- Category: Local News
- Written by Deogratias Mmana
People and animals in Nkhukwa Village situated 50 kilometres from Lilongwe City, Malawi’s capital, drink from the same river, a situation that frequently results in waterborne diseases such as cholera.
One of the village residents, Maria Chilowa, said this last week during the launch of a village borehole by Global Hope Mobilisation.
Said Chilowa in a statement: “In dry season, women have to wake up as early as 4am and walk about six kilometres to Namizu River in search of water.”
Nkhukwa Primary School head teacher James Nsangama said the water problem affected 1 654 pupils and forced most girls to absent themselves from school.
“The school has experienced water problems for so long. Pupils report late for classes and most projects on the school are not yet completed because there was no water at the school.

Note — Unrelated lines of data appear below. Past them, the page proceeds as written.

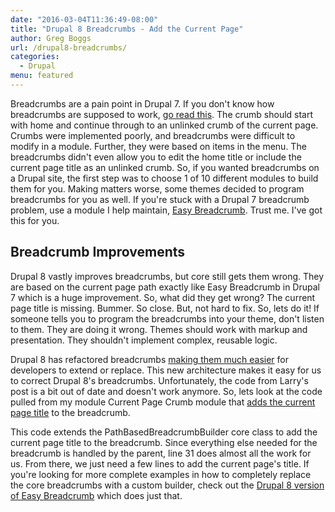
 ```yaml
---
date: "2016-03-04T11:36:49-08:00"
title: "Drupal 8 Breadcrumbs - Add the Current Page"
author: Greg Boggs
url: /drupal8-breadcrumbs/
categories:
  - Drupal
menu: featured
---
```

Breadcrumbs are a pain point in Drupal 7. If you don't know how breadcrumbs are supposed to work, [go read this](https://www.nngroup.com/articles/breadcrumb-navigation-useful/). The crumb should start with home and continue through to an unlinked crumb of the current page. Crumbs were implemented poorly, and breadcrumbs were difficult to modify in a module. Further, they were based on items in the menu. The breadcrumbs didn't even allow you to edit the home title or include the current page title as an unlinked crumb. So, if you wanted breadcrumbs on a Drupal site, the first step was to choose 1 of 10 different modules to build them for you. Making matters worse, some themes decided to program breadcrumbs for you as well. If you're stuck with a Drupal 7 breadcrumb problem, use a module I help maintain, [Easy Breadcrumb](https://www.drupal.org/project/easy_breadcrumb). Trust me. I've got this for you.

## Breadcrumb Improvements

 Drupal 8 vastly improves breadcrumbs, but core still gets them wrong. They are based on the current page path exactly like Easy Breadcrumb in Drupal 7 which is a huge improvement. So, what did they get wrong? The current page title is missing. Bummer. So close. But, not hard to fix. So, lets do it! If someone tells you to program the breadcrumbs into your theme, don't listen to them. They are doing it wrong. Themes should work with markup and presentation. They shouldn't implement complex, reusable logic. 
 
 Drupal 8 has refactored breadcrumbs [making them much easier](https://www.palantir.net/blog/d8ftw-breadcrumbs-work) for developers to extend or replace. This new architecture makes it easy for us to correct Drupal 8's breadcrumbs. Unfortunately, the code from Larry's post is a bit out of date and doesn't work anymore. So, lets look at the code pulled from my module Current Page Crumb module that [adds the current page title](https://www.drupal.org/sandbox/gregboggs/2664958) to the breadcrumb.
 
 <script src="https://gist.github.com/Greg-Boggs/2338e65e6e60b8812ed7.js"></script>
 
 This code extends the PathBasedBreadcrumbBuilder core class to add the current page title to the breadcrumb. Since everything else needed for the breadcrumb is handled by the parent, line 31 does almost all the work for us. From there, we just need a few lines to add the current page's title. If you're looking for more complete examples in how to completely replace the core breadcrumbs with a custom builder, check out the [Drupal 8 version of Easy Breadcrumb](https://github.com/Greg-Boggs/easy_breadcrumb) which does just that. 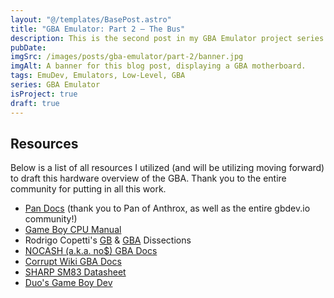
 ```yaml
---
layout: "@/templates/BasePost.astro"
title: "GBA Emulator: Part 2 — The Bus"
description: This is the second post in my GBA Emulator project series in which I will cover the bus implementation with only Game Boy support in mind (for now).
pubDate: 
imgSrc: /images/posts/gba-emulator/part-2/banner.jpg
imgAlt: A banner for this blog post, displaying a GBA motherboard.
tags: EmuDev, Emulators, Low-Level, GBA
series: GBA Emulator
isProject: true
draft: true
---
```



## Resources

Below is a list of all resources I utilized (and will be utilizing moving forward) to draft this hardware overview of the GBA. Thank you to the entire community for putting in all this work.

- [Pan Docs](https://gbdev.io/pandocs/Memory_Map.html) (thank you to Pan of Anthrox, as well as the entire gbdev.io community!)
- [Game Boy CPU Manual](http://marc.rawer.de/Gameboy/Docs/GBCPUman.pdf)
- Rodrigo Copetti's [GB](https://www.copetti.org/writings/consoles/game-boy/) & [GBA](https://www.copetti.org/writings/consoles/game-boy-advance/#cpu) Dissections
- [NOCASH (a.k.a. no$) GBA Docs](https://problemkaputt.de/pandocs.htm#memorybankcontrollers)
- [Corrupt Wiki GBA Docs](https://corrupt.wiki/systems/gameboy-advance/bizhawk-memory-domains)
- [SHARP SM83 Datasheet](http://www.bitsavers.org/components/sharp/_dataBooks/1996_Sharp_Microcomputer_Data_Book.pdf)
- [Duo's Game Boy Dev](http://gameboy.mongenel.com/dmg/asmmemmap.html)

“Most girls also used to shun classes during their menstrual period due to lack of water,” he said.
Globe Hope Mobilisation executive director Caleb Thole said they drilled the borehole as one way of improving sanitation in the area.

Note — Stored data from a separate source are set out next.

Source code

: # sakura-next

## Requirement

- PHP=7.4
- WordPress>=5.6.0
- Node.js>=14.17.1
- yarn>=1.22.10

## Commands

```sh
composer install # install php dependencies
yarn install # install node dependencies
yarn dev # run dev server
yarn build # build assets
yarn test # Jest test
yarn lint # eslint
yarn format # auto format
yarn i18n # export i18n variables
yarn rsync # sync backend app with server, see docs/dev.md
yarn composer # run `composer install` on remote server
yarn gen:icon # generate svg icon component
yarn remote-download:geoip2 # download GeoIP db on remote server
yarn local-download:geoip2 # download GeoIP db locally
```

“The project is targeting 1 654 pupils at Nkhukwa with enrolment of 911 females and 643 males. We have also targeted at least 1 000 households with an average of five people per family expected to benefit,” said Thole.
According to Thole, there are no pipes, canals, reservoirs or any other large-scale infrastructure for water supply in rural areas where 80 percent of the population lives.
He said Malawi is considered a water-stressed country with less than 1 700m3 of freshwater per capita.
“In addition, Malawi is experiencing remarkable population growth, especially in its urban and peri-urban areas. Consequently, as the country grows, water availability further declines. Future water demand projections predict that Malawi will fall to less than 1 000m3 of freshwater per capita by as early as 2015, making it a “water scarce” nation. Water scarcity will severely limit agricultural productivity, dropout in schools, especially adolescent girls and increased waterborne disease in the country,” he said in the statement.